From 1 July 2011, investments in collectables and personal use assets have been subject to strict rules under regulation 13.18AA of the SISR. Investments held before 1 July 2011 have until 1 July 2016 to comply with the rules.
Under the new rules, there are a series of investment standards that need to be met by the SMSF holding the collectibles, including that the asset cannot be stored in a private residence of a related party. In addition, there must be a documented decision about asset storage.
Most significantly, the collectible must be insured in the fund’s name within seven days of the SMSF acquiring it.
According to Michael Hallinan, Townsends Business and Corporate Lawyers' special counsel for superannuation, the new rules can potentially be “bypassed” if the SMSF converts to a small APRA fund.
“The collectables rules only apply to SMSFs. They do not apply to any other type of regulated superannuation fund,” he said.
“This solution is not cost-free. To be a small APRA fund, the existing trustees/corporate trustee must retire and be replaced by a professional licensed trustee company so there will be a loss of control and the addition of considerable expense in professional trustee fees.
“Further, the licensed trustee company may not be willing to act as trustee of a fund with collectables or with certain types of collectables (given the problems of proper storage and valuation difficulties). So while there is a theoretical solution, conversion to a small APRA fund may not be a realistic solution."
He noted that if the “collectables” are transferred to a company or unit trust controlled by a member or a relative of the member, the company or trust will be a related entity and the super fund’s interest in the company or unit trust will be an in-house asset.
“So transferring the collectables to a controlled entity will not solve the problem – unless the value of the collectables is less than five per cent of the market value of the superannuation fund and the superannuation fund has no other in-house assets,” he said.

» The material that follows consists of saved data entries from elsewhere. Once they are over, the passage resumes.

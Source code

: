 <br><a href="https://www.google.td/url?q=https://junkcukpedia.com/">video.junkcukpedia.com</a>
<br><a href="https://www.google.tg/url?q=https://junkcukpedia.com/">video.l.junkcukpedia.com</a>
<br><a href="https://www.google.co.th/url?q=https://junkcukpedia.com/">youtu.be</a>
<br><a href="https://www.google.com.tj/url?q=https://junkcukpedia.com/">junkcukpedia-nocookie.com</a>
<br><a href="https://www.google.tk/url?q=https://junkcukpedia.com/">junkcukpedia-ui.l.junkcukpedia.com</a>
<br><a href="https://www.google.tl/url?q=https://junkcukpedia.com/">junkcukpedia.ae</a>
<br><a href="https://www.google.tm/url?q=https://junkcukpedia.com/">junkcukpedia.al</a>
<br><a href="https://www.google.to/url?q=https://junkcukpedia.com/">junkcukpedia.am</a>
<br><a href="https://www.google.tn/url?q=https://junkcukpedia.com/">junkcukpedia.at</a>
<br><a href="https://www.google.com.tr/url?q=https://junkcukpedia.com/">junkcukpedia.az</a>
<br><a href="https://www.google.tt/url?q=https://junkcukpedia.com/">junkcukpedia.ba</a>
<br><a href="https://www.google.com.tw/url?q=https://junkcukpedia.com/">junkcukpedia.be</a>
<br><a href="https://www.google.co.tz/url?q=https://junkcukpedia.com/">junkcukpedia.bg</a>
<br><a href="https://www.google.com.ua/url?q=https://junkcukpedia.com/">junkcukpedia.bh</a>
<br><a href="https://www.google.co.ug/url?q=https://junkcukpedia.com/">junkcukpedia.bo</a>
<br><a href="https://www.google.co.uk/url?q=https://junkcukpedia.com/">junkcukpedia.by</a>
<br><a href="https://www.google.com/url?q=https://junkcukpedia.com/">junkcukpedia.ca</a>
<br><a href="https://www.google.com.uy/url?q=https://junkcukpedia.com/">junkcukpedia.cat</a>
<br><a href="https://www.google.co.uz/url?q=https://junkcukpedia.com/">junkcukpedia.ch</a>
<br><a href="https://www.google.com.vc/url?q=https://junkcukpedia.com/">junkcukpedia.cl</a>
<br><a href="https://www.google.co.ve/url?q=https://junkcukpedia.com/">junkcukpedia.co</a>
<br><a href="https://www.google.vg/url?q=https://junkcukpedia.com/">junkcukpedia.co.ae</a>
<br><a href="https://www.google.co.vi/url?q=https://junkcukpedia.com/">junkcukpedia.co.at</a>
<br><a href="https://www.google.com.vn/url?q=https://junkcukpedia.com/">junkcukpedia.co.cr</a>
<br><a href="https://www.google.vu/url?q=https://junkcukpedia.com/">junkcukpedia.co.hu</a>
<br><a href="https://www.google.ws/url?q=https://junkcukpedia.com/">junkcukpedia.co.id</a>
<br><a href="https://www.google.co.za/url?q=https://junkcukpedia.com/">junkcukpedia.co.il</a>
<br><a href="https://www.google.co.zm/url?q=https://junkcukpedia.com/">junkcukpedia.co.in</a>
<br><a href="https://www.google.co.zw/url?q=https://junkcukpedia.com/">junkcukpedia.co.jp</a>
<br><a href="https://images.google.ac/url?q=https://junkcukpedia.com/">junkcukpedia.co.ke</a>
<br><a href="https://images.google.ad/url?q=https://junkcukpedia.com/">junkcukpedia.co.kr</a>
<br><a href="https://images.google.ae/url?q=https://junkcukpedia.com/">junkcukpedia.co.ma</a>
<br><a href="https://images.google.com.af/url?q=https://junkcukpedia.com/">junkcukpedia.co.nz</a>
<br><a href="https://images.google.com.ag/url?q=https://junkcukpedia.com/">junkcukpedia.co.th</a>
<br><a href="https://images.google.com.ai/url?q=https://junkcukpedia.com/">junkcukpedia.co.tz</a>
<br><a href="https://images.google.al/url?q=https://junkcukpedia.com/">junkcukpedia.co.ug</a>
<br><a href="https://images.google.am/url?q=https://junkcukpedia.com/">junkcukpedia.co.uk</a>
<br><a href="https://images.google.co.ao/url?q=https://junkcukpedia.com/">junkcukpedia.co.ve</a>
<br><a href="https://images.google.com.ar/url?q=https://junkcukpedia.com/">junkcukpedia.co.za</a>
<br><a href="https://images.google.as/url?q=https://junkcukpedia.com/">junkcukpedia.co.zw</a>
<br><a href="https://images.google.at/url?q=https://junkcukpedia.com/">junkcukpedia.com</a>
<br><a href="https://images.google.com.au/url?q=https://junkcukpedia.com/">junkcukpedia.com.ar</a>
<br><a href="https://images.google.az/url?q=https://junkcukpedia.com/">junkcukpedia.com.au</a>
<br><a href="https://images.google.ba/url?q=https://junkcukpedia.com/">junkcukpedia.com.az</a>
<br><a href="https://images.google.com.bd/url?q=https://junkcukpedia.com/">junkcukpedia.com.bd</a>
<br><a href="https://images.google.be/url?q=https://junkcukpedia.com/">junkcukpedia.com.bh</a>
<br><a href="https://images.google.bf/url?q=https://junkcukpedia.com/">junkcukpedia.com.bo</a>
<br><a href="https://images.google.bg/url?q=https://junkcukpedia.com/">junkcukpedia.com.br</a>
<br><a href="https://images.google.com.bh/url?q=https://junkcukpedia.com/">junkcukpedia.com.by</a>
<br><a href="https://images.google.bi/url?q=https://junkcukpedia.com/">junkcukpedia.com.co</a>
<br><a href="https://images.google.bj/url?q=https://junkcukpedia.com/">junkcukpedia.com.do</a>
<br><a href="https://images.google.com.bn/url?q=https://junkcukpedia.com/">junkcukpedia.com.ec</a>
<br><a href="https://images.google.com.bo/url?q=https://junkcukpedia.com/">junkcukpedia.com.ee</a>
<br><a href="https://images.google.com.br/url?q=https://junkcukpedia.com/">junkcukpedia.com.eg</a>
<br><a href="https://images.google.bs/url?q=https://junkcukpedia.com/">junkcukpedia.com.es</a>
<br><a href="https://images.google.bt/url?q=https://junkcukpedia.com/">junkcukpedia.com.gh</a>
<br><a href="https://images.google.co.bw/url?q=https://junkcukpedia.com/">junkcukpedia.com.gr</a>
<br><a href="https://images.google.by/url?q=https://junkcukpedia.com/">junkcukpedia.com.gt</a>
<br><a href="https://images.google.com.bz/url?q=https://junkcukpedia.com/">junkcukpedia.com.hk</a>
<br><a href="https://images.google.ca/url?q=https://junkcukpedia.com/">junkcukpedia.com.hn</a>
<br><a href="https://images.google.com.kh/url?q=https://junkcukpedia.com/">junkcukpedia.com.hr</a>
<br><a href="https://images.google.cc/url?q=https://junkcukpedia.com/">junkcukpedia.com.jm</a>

“However, a word of caution may be prudent. Simply transferring the collectables to a controlled trust may not be sufficient as the ATO may argue that the trustees still ‘holds’ an investment in collectables by means of its proprietary interest in the trust. Given that shares in a company are an item of personal property in their own right (unlike an interest in a unit trust), the ATO may find it more difficult (but not impossible) to argue that the superannuation fund still holds the collectables after they have been transferred to a company.”
The law firm noted that it appears the “better solution” is to either comply with the new rules, which the ATO has stressed it won’t be flexible with come 1 July, or transfer the collectables out of the superannuation system.